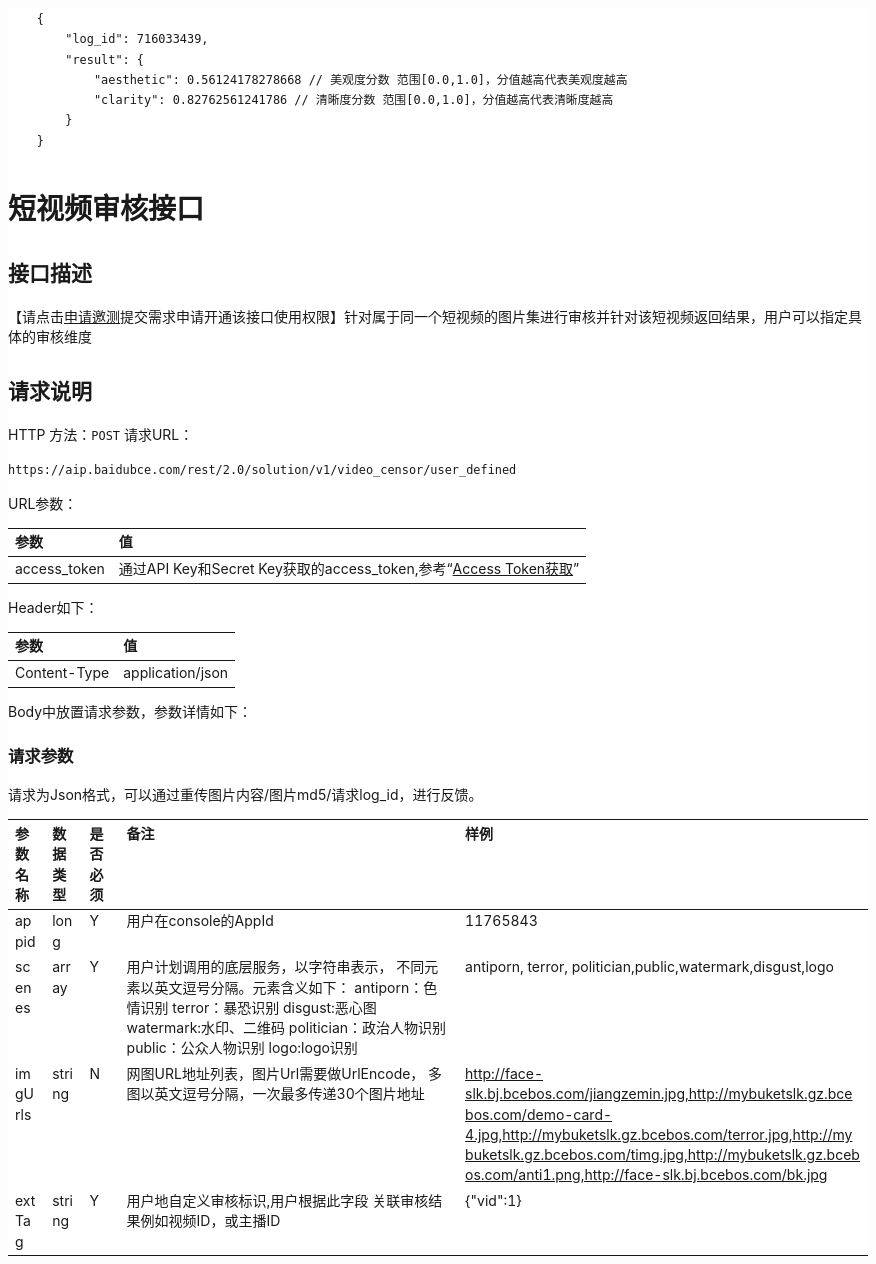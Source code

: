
```
    {
        "log_id": 716033439,
        "result": {
            "aesthetic": 0.56124178278668 // 美观度分数 范围[0.0,1.0]，分值越高代表美观度越高
            "clarity": 0.82762561241786 // 清晰度分数 范围[0.0,1.0]，分值越高代表清晰度越高
        }
    }
```

# 短视频审核接口

## 接口描述

【请点击[申请邀测](https://cloud.baidu.com/survey/AICooperativeConsultingApply.html)提交需求申请开通该接口使用权限】针对属于同一个短视频的图片集进行审核并针对该短视频返回结果，用户可以指定具体的审核维度

## 请求说明

HTTP 方法：`POST` 请求URL：

```
https://aip.baidubce.com/rest/2.0/solution/v1/video_censor/user_defined
```

URL参数：

| 参数         | 值                                                           |
| :----------- | :----------------------------------------------------------- |
| access_token | 通过API Key和Secret Key获取的access_token,参考“[Access Token获取](http://ai.baidu.com/docs#/Auth)” |

Header如下：

| 参数         | 值               |
| :----------- | :--------------- |
| Content-Type | application/json |

Body中放置请求参数，参数详情如下：

### 请求参数

请求为Json格式，可以通过重传图片内容/图片md5/请求log_id，进行反馈。

| 参数名称 | 数据类型 | 是否必须 | 备注                                                         | 样例                                                         |
| :------- | :------- | :------- | :----------------------------------------------------------- | :----------------------------------------------------------- |
| appid    | long     | Y        | 用户在console的AppId                                         | 11765843                                                     |
| scenes   | array    | Y        | 用户计划调用的底层服务，以字符串表示， 不同元素以英文逗号分隔。元素含义如下： antiporn：色情识别 terror：暴恐识别 disgust:恶心图 watermark:水印、二维码 politician：政治人物识别 public：公众人物识别 logo:logo识别 | antiporn, terror, politician,public,watermark,disgust,logo   |
| imgUrls  | string   | N        | 网图URL地址列表，图片Url需要做UrlEncode， 多图以英文逗号分隔，一次最多传递30个图片地址 | http://face-slk.bj.bcebos.com/jiangzemin.jpg,http://mybuketslk.gz.bcebos.com/demo-card-4.jpg,http://mybuketslk.gz.bcebos.com/terror.jpg,http://mybuketslk.gz.bcebos.com/timg.jpg,http://mybuketslk.gz.bcebos.com/anti1.png,http://face-slk.bj.bcebos.com/bk.jpg |
| extTag   | string   | Y        | 用户地自定义审核标识,用户根据此字段 关联审核结果例如视频ID，或主播ID | {"vid":1}                                                    |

########################################

§ **What you have to do**
The reply should hold every record, unchanged, and no pictures.

§ **Answer to the exercise**
Source code

:
```
    {
        "log_id": 716033439,
        "result": {
            "aesthetic": 0.56124178278668 // 美观度分数 范围[0.0,1.0]，分值越高代表美观度越高
            "clarity": 0.82762561241786 // 清晰度分数 范围[0.0,1.0]，分值越高代表清晰度越高
        }
    }
```

# 短视频审核接口

## 接口描述

【请点击[申请邀测](https://cloud.baidu.com/survey/AICooperativeConsultingApply.html)提交需求申请开通该接口使用权限】针对属于同一个短视频的图片集进行审核并针对该短视频返回结果，用户可以指定具体的审核维度

## 请求说明

HTTP 方法：`POST` 请求URL：

```
https://aip.baidubce.com/rest/2.0/solution/v1/video_censor/user_defined
```

URL参数：

| 参数         | 值                                                           |
| :----------- | :----------------------------------------------------------- |
| access_token | 通过API Key和Secret Key获取的access_token,参考“[Access Token获取](http://ai.baidu.com/docs#/Auth)” |

Header如下：

| 参数         | 值               |
| :----------- | :--------------- |
| Content-Type | application/json |

Body中放置请求参数，参数详情如下：

### 请求参数

请求为Json格式，可以通过重传图片内容/图片md5/请求log_id，进行反馈。

| 参数名称 | 数据类型 | 是否必须 | 备注                                                         | 样例                                                         |
| :------- | :------- | :------- | :----------------------------------------------------------- | :----------------------------------------------------------- |
| appid    | long     | Y        | 用户在console的AppId                                         | 11765843                                                     |
| scenes   | array    | Y        | 用户计划调用的底层服务，以字符串表示， 不同元素以英文逗号分隔。元素含义如下： antiporn：色情识别 terror：暴恐识别 disgust:恶心图 watermark:水印、二维码 politician：政治人物识别 public：公众人物识别 logo:logo识别 | antiporn, terror, politician,public,watermark,disgust,logo   |
| imgUrls  | string   | N        | 网图URL地址列表，图片Url需要做UrlEncode， 多图以英文逗号分隔，一次最多传递30个图片地址 | http://face-slk.bj.bcebos.com/jiangzemin.jpg,http://mybuketslk.gz.bcebos.com/demo-card-4.jpg,http://mybuketslk.gz.bcebos.com/terror.jpg,http://mybuketslk.gz.bcebos.com/timg.jpg,http://mybuketslk.gz.bcebos.com/anti1.png,http://face-slk.bj.bcebos.com/bk.jpg |
| extTag   | string   | Y        | 用户地自定义审核标识,用户根据此字段 关联审核结果例如视频ID，或主播ID | {"vid":1}                                                    |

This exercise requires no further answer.